Prompt: Gather the lines below that include the string "tenantUrl", copying each in full.

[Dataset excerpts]
|---|
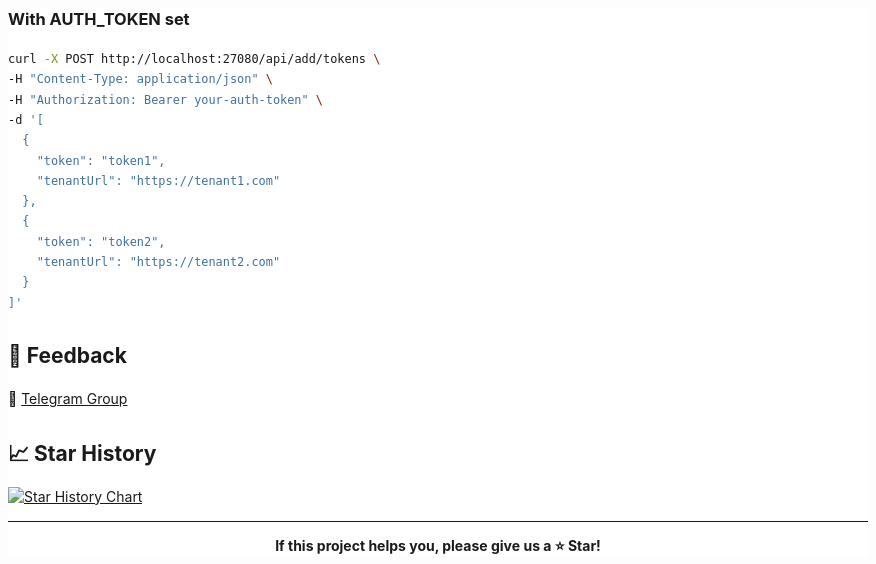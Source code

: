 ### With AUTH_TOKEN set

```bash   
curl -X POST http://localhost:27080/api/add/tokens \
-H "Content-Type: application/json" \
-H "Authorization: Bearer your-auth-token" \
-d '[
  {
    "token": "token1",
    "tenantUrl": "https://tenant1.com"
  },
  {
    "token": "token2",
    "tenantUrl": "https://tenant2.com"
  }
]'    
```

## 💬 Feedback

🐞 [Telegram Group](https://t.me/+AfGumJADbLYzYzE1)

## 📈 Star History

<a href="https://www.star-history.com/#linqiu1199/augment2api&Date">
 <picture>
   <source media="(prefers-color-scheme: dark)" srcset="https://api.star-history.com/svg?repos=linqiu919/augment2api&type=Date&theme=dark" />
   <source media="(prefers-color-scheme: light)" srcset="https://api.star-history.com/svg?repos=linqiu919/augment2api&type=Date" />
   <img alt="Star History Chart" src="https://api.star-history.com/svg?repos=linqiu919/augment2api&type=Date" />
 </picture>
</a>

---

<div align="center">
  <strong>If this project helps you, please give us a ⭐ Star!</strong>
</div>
|---|
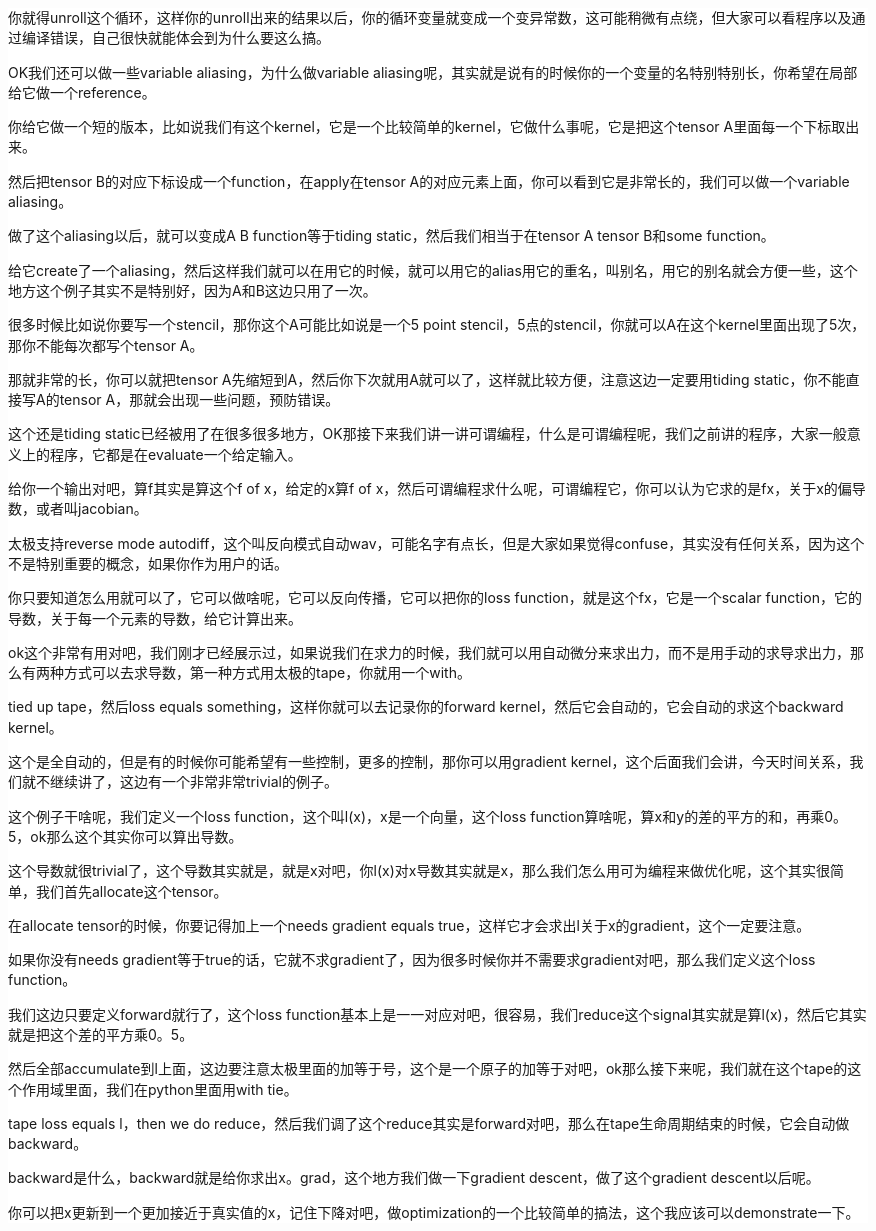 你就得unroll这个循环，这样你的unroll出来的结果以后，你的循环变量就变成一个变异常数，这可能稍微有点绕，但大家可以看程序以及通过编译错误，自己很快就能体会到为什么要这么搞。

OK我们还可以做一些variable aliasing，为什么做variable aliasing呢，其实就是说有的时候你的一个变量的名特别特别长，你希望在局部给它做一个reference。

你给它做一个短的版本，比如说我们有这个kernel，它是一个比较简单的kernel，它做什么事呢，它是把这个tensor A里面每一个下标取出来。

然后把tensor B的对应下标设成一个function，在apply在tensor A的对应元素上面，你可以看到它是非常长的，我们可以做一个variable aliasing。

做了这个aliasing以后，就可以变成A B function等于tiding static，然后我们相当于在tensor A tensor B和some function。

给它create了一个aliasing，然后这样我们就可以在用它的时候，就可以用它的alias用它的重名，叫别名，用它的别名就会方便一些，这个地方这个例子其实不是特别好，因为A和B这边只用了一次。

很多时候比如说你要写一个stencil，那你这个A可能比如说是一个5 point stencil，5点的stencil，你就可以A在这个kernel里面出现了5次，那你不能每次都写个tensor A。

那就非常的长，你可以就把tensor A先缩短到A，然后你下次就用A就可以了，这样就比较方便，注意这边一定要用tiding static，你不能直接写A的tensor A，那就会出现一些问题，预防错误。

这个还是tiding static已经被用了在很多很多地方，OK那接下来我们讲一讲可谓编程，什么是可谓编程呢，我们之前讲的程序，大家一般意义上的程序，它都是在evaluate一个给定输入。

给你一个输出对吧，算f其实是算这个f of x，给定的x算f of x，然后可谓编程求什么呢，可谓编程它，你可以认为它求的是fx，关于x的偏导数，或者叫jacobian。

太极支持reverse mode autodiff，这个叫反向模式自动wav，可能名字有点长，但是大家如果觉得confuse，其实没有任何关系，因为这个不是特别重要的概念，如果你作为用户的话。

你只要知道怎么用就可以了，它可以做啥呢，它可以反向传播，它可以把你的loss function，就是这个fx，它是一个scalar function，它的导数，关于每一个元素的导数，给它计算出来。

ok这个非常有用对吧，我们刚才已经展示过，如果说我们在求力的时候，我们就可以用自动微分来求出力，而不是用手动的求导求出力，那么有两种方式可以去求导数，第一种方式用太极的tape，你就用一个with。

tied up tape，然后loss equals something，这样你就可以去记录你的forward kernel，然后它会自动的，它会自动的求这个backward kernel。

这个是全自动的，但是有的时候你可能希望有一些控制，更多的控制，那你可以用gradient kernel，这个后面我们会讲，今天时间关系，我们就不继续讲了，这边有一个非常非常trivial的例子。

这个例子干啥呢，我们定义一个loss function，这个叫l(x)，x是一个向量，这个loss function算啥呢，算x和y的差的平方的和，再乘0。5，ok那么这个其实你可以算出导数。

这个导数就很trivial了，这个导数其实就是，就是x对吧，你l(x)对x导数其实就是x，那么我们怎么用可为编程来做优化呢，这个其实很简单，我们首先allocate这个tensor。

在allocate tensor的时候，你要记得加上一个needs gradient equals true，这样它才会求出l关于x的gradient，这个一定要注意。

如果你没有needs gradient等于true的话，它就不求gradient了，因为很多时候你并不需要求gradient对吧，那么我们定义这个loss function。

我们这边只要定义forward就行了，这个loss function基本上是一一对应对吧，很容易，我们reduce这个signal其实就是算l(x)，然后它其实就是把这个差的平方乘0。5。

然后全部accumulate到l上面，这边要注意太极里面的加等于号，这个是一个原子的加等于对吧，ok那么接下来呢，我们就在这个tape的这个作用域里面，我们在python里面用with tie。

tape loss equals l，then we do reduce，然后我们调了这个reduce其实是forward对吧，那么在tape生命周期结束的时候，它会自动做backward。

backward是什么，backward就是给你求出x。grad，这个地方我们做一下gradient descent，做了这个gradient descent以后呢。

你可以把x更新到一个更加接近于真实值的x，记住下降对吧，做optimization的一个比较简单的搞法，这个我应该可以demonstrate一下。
|---|
Result below:
    "tenantUrl": "https://tenant1.com"
    "tenantUrl": "https://tenant2.com"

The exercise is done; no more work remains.